Task details - Report the number of lines below in which the word "Alternative" occurs. Nothing else is needed.

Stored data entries
# # #
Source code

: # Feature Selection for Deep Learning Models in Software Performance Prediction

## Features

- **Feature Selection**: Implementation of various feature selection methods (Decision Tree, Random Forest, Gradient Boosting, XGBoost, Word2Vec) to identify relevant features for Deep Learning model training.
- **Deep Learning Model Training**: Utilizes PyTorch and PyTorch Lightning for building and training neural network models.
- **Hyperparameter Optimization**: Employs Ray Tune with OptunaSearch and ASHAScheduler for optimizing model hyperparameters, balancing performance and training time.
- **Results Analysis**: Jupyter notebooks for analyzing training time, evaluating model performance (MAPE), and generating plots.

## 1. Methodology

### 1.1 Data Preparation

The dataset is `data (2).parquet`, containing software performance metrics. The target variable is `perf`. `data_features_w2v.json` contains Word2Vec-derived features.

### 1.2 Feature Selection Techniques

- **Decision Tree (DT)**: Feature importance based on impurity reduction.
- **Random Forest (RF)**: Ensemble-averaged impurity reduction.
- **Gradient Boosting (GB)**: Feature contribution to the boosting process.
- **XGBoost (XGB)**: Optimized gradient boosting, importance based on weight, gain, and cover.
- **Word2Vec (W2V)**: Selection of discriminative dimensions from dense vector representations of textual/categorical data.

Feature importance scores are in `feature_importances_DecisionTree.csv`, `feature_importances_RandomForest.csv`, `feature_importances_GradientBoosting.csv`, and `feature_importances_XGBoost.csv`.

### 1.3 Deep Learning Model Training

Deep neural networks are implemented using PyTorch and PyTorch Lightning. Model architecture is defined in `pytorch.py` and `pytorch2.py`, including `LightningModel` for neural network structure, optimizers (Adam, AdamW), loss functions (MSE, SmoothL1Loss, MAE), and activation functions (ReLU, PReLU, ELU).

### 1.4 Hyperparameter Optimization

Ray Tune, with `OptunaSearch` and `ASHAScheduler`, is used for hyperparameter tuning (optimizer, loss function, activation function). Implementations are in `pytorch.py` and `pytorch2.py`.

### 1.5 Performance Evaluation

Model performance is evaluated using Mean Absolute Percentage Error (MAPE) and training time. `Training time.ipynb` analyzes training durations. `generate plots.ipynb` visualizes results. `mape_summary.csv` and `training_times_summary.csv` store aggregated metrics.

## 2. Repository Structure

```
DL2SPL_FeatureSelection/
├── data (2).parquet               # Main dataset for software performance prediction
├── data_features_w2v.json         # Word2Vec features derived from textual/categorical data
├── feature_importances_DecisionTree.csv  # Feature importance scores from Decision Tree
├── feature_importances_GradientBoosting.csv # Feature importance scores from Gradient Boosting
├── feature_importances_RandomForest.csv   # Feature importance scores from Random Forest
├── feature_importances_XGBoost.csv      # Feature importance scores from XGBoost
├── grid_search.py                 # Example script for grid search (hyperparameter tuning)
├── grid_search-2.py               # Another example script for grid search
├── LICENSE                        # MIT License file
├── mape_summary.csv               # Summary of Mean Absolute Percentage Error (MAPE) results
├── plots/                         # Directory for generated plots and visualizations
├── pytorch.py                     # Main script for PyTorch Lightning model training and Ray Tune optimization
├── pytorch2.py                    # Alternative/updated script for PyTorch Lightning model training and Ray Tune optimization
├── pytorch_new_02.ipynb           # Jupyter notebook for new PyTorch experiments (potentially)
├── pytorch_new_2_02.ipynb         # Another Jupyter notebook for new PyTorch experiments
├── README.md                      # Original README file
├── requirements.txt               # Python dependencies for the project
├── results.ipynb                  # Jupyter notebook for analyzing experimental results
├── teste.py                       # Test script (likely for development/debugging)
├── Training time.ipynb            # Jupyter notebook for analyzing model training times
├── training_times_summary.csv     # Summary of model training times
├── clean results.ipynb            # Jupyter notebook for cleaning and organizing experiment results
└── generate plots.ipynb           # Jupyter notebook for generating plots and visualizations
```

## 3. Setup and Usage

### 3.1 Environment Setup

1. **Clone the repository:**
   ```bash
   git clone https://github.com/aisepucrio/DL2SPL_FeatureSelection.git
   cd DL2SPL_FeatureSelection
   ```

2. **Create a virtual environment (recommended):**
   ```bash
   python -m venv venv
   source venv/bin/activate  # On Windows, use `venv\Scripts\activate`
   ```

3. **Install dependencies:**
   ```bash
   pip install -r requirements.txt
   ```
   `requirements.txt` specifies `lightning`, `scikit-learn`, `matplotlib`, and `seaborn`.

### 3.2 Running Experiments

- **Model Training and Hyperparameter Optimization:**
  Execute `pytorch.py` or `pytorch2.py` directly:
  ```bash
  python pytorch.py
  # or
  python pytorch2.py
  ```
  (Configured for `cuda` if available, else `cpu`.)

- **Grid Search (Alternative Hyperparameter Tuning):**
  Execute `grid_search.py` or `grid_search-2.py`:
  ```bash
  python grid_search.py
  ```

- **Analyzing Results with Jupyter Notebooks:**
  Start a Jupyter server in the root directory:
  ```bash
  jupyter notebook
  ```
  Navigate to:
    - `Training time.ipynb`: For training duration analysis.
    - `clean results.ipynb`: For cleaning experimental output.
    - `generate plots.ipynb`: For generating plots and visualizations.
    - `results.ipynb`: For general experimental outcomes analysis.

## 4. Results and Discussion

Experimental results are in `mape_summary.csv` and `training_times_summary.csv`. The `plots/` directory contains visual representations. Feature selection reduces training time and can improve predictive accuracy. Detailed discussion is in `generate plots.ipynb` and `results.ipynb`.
# # #
Problem solution - 2